TASK INSTRUCTIONS:
Whenever a line in the listing contains "systemctl", copy that line.
** DATA FOR REVIEW follows **
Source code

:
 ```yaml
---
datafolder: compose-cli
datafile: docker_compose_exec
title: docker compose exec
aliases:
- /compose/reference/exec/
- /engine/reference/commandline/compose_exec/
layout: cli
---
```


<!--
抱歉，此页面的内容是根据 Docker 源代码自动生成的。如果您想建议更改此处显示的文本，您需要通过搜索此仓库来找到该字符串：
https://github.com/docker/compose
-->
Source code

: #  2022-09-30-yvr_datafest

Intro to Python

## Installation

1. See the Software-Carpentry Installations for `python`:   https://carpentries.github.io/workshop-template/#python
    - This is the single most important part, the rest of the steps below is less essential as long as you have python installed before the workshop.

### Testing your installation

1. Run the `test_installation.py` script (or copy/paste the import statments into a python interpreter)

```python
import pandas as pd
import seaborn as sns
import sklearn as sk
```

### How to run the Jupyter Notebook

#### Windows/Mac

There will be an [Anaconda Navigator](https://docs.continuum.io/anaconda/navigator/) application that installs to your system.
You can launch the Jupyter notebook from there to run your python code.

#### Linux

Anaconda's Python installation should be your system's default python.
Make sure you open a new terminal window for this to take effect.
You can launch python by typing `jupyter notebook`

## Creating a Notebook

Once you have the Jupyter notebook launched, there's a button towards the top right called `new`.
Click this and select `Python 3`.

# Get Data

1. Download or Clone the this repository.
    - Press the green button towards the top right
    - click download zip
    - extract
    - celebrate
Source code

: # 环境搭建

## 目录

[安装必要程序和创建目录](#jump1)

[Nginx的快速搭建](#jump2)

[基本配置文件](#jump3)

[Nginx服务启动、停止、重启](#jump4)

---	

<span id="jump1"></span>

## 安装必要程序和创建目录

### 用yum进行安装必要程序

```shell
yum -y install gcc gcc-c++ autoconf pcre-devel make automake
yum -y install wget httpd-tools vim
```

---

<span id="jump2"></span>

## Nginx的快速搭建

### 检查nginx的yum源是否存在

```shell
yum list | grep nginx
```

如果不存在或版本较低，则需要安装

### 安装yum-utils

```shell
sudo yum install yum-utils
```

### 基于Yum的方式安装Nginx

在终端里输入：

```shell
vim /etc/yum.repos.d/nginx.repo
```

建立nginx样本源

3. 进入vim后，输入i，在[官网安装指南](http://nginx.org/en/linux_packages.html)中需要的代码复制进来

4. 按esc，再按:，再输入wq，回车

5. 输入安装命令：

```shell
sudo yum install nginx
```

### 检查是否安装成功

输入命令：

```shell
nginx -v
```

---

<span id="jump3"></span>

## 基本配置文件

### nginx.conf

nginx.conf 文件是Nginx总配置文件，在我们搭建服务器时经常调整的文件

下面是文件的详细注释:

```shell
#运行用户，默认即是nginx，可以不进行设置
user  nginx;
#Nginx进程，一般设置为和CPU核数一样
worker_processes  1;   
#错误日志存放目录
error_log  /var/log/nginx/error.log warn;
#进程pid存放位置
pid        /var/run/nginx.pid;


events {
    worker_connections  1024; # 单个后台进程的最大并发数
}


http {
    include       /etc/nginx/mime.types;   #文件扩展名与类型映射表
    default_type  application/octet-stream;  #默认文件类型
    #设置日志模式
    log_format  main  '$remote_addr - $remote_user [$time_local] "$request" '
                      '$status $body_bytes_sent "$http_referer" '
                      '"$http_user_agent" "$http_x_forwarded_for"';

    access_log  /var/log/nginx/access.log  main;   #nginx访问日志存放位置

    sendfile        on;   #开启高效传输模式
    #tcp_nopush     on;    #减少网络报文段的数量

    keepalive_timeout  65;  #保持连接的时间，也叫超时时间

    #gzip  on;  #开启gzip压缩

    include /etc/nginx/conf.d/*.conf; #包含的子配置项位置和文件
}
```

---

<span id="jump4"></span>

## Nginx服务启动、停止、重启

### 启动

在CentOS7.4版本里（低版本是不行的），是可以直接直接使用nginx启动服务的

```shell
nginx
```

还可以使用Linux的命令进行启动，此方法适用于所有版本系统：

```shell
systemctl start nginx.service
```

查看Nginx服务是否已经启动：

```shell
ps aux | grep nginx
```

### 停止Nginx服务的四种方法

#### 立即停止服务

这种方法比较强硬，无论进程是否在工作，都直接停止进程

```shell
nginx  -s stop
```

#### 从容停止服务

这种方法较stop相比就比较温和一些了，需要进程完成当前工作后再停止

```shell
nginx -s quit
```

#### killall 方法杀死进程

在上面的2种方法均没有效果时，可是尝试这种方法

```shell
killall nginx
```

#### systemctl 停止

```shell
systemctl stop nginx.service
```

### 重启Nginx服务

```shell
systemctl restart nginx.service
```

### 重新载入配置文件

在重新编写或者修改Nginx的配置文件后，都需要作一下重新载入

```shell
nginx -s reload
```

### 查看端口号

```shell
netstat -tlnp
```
** End of DATA FOR REVIEW **
** DATA FOR REVIEW follows **
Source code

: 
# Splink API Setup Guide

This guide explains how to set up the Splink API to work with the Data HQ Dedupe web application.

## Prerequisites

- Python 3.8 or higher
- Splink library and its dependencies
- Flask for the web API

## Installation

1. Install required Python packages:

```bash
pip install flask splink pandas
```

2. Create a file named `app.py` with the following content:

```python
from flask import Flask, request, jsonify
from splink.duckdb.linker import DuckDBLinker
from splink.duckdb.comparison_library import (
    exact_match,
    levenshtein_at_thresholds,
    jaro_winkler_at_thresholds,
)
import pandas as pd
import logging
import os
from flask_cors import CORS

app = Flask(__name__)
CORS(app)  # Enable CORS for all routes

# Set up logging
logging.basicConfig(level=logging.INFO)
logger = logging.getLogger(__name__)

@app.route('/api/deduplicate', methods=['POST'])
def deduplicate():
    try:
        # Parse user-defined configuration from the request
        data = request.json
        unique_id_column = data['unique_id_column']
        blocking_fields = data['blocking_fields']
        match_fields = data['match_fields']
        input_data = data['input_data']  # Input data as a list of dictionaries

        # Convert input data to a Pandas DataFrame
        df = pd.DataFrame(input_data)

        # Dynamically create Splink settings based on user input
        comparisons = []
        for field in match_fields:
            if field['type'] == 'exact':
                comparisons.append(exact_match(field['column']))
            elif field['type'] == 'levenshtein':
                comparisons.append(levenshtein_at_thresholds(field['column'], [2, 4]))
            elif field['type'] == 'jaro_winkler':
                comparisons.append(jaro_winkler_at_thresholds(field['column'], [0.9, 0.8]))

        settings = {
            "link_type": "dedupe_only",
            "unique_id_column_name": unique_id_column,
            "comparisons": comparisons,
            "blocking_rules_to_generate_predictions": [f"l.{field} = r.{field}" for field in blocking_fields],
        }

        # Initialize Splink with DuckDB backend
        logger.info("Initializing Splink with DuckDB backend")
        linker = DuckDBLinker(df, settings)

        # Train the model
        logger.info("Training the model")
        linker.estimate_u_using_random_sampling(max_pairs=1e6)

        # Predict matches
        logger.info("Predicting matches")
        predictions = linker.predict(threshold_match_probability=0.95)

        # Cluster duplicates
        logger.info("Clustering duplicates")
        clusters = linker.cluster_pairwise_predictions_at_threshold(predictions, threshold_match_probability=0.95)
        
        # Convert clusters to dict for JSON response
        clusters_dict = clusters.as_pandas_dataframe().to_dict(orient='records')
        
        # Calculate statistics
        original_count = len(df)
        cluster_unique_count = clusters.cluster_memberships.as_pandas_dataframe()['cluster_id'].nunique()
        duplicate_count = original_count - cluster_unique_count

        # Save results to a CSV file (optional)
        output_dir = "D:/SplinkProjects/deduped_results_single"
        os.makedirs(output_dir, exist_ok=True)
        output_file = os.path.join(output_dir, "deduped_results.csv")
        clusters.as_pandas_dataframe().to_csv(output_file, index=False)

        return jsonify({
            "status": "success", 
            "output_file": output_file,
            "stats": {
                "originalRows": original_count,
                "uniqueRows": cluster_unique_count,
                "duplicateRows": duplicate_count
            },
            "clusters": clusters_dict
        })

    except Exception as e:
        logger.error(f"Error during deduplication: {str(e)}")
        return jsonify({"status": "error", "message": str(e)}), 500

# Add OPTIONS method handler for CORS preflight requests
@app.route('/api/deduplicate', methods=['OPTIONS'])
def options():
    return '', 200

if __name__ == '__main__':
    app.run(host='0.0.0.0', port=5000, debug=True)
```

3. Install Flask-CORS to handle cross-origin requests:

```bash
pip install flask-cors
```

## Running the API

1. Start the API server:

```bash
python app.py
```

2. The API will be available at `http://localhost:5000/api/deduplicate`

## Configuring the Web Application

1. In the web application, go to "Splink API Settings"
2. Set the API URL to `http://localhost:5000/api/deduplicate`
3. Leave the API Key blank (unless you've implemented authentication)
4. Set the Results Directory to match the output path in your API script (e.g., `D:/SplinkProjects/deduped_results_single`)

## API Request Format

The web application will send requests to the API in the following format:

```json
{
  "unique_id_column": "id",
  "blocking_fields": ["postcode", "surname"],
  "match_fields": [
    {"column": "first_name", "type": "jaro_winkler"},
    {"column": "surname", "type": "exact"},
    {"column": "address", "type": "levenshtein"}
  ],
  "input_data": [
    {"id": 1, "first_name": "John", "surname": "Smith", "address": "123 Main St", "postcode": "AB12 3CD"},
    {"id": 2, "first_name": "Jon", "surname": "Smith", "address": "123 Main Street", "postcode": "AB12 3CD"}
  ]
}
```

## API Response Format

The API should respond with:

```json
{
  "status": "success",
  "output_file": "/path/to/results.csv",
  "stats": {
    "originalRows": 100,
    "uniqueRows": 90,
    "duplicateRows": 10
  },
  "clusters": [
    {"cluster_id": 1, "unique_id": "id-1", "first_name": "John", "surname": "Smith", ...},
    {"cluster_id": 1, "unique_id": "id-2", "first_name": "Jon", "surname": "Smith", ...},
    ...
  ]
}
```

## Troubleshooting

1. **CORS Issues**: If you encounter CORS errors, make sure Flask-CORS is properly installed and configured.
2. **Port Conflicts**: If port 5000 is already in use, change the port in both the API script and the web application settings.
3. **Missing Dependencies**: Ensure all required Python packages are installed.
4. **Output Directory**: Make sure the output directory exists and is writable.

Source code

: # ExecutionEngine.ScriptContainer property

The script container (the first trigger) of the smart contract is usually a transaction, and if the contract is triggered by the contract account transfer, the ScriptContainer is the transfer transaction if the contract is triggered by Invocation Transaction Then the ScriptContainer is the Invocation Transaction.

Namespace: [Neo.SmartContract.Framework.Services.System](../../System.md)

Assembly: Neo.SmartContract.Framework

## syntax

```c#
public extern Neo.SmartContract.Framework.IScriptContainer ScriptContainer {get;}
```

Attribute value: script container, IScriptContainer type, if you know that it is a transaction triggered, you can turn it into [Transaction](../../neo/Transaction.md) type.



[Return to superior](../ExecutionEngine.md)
** End of DATA FOR REVIEW **
RESPONSE:
systemctl start nginx.service
#### systemctl 停止
systemctl stop nginx.service
systemctl restart nginx.service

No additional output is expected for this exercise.